En 2012, Karatzaferis, un politicien bourgeois de droite, avait déclaré que les politiques imposées à la Grèce par Merkel préparaient la première étape de la « révolution européenne », ajoutant que « la Grèce allumerait le feu de la révolution européenne ».
Ces mots sont encore plus vrais aujourd’hui. Les dirigeants de Syriza n’ont devant eux que deux options. La première est de rester sur la corde raide, de tenir aussi longtemps que possible avant de plier sous la pression de l’UE, de battre en retraite et de consentir aux mesures d’austérité que demande la bourgeoisie européenne. Si le gouvernement fait ce choix, la déception des masses qui l’ont élu ouvrira la voie à un possible retour des forces réactionnaires.

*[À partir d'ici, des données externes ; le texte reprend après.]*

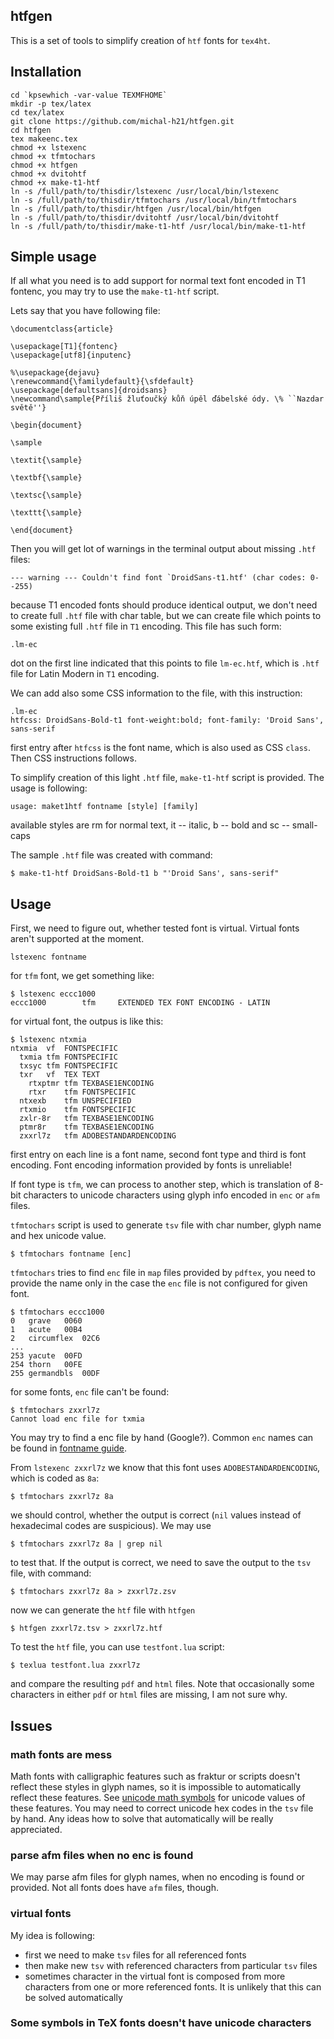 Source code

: htfgen 
------

This is a set of tools to simplify creation of `htf` fonts for `tex4ht`.

## Installation

    cd `kpsewhich -var-value TEXMFHOME`
    mkdir -p tex/latex
    cd tex/latex
    git clone https://github.com/michal-h21/htfgen.git
    cd htfgen
    tex makeenc.tex
    chmod +x lstexenc
    chmod +x tfmtochars
    chmod +x htfgen
    chmod +x dvitohtf
    chmod +x make-t1-htf 
    ln -s /full/path/to/thisdir/lstexenc /usr/local/bin/lstexenc
    ln -s /full/path/to/thisdir/tfmtochars /usr/local/bin/tfmtochars
    ln -s /full/path/to/thisdir/htfgen /usr/local/bin/htfgen
    ln -s /full/path/to/thisdir/dvitohtf /usr/local/bin/dvitohtf
    ln -s /full/path/to/thisdir/make-t1-htf /usr/local/bin/make-t1-htf

## Simple usage

If all what you need is to add support for normal text font encoded in T1
fontenc, you may try to use the `make-t1-htf` script. 

Lets say that you have following file:


    \documentclass{article}
    
    \usepackage[T1]{fontenc}
    \usepackage[utf8]{inputenc}
    
    %\usepackage{dejavu}
    \renewcommand{\familydefault}{\sfdefault}
    \usepackage[defaultsans]{droidsans}
    \newcommand\sample{Příliš žluťoučký kůň úpěl ďábelské ódy. \% ``Nazdar světě''}
    
    \begin{document}
    
    \sample
    
    \textit{\sample}
    
    \textbf{\sample}
    
    \textsc{\sample}
    
    \texttt{\sample}
    
    \end{document}

Then you will get lot of warnings in the terminal output about missing `.htf`
files:

    --- warning --- Couldn't find font `DroidSans-t1.htf' (char codes: 0--255)

because T1 encoded fonts should produce identical output, we don't need to
create full `.htf` file with char table, but we can create file which points to
some existing full `.htf` file in `T1` encoding. This file has such form:

    .lm-ec

dot on the first line indicated that this points to file `lm-ec.htf`, which is
`.htf` file for Latin Modern in `T1` encoding. 

We can add also some CSS information to the file, with this instruction:

    .lm-ec
    htfcss: DroidSans-Bold-t1 font-weight:bold; font-family: 'Droid Sans', sans-serif

first entry after `htfcss` is the font name, which is also used as CSS `class`.
Then CSS instructions follows. 

To simplify creation of this light `.htf` file, `make-t1-htf` script is
provided. The usage is following:

    usage: maket1htf fontname [style] [family]

available styles are rm for normal text, it -- italic, b -- bold and sc --
small-caps

The sample `.htf` file was created with command: 

    $ make-t1-htf DroidSans-Bold-t1 b "'Droid Sans', sans-serif"

## Usage

First, we need to figure out, whether tested font is virtual. Virtual fonts aren't supported at the moment. 

    lstexenc fontname

for `tfm` font, we get something like:

    $ lstexenc eccc1000
    eccc1000        tfm     EXTENDED TEX FONT ENCODING - LATIN

for virtual font, the outpus is like this:

    $ lstexenc ntxmia 
    ntxmia	vf	FONTSPECIFIC
      txmia	tfm	FONTSPECIFIC
      txsyc	tfm	FONTSPECIFIC
      txr	vf	TEX TEXT
        rtxptmr	tfm	TEXBASE1ENCODING
        rtxr	tfm	FONTSPECIFIC
      ntxexb	tfm	UNSPECIFIED
      rtxmio	tfm	FONTSPECIFIC
      zxlr-8r	tfm	TEXBASE1ENCODING
      ptmr8r	tfm	TEXBASE1ENCODING
      zxxrl7z	tfm	ADOBESTANDARDENCODING
    
first entry on each line is a font name, second font type and third is font 
encoding. Font encoding information provided by fonts is unreliable!

If font type is `tfm`, we can process to another step, which is translation of
8-bit characters to unicode characters using glyph info encoded in `enc` or 
`afm` files.

`tfmtochars` script is used to generate `tsv` file with char number, glyph name
and hex unicode value.

    $ tfmtochars fontname [enc]

`tfmtochars` tries to find `enc` file in `map` files provided by `pdftex`, you
need to provide the name only in the case the `enc` file is not configured for
given font.

    $ tfmtochars eccc1000
    0	grave	0060
    1	acute	00B4
    2	circumflex	02C6
    ...
    253	yacute	00FD
    254	thorn	00FE
    255	germandbls	00DF

for some fonts, `enc` file can't be found:

    $ tfmtochars zxxrl7z
    Cannot load enc file for txmia

You may try to find a enc file by hand (Google?). Common `enc` names can be 
found in [fontname guide](http://ftp.math.utah.edu/pub/tex/historic/fonts/fontname/fontname-2.2/fontname_5.html#SEC22). 

From `lstexenc zxxrl7z` we know that this font uses `ADOBESTANDARDENCODING`, which is coded as `8a`:

    $ tfmtochars zxxrl7z 8a 

we should control, whether the output is correct (`nil` values instead 
of hexadecimal codes are suspicious). We may use 

    $ tfmtochars zxxrl7z 8a | grep nil

to test that. If the output is correct, we need to save the output to the 
`tsv` file, with command:


    $ tfmtochars zxxrl7z 8a > zxxrl7z.zsv

now we can generate the `htf` file with `htfgen`

    $ htfgen zxxrl7z.tsv > zxxrl7z.htf

To test the `htf` file, you can use `testfont.lua` script:

    $ texlua testfont.lua zxxrl7z

and compare the resulting `pdf` and `html` files. Note that occasionally some
characters in either `pdf` or `html` files are missing, I am not sure why.


## Issues

### math fonts are mess

Math fonts with calligraphic features such as fraktur or scripts doesn't 
reflect these styles in glyph names, so it is impossible to automatically 
reflect these features. See [unicode math symbols](http://milde.users.sourceforge.net/LUCR/Math/unimathsymbols.xhtml)
for unicode values of these features. You may need to correct unicode hex codes
in the `tsv` file by hand. Any ideas how to solve that automatically will be
really appreciated.

### parse afm files when no enc is found

We may parse afm files for glyph names, when no encoding is found or provided.
Not all fonts does have `afm` files, though.

### virtual fonts

My idea is following: 

- first we need to make `tsv` files for all referenced fonts
- then make new `tsv` with referenced characters from particular `tsv` files
- sometimes character in the virtual font is composed from more characters from
one or more referenced fonts. It is unlikely that this can be solved 
automatically

### Some symbols in TeX fonts doesn't have unicode characters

L’autre option est d’utiliser les négociations pour dévoiler la vraie nature de l’UE aux yeux des masses grecques et ensuite d’appliquer intégralement le programme prévu. Cela nécessitera d’annuler la dette extérieure et de nationaliser les banques et les grandes entreprises de Grèce. Cela « n’isolera » pas du tout la Grèce, mais au contraire, la transformera en un phare pour les masses d’Europe, en un exemple qu’elles pourront suivre.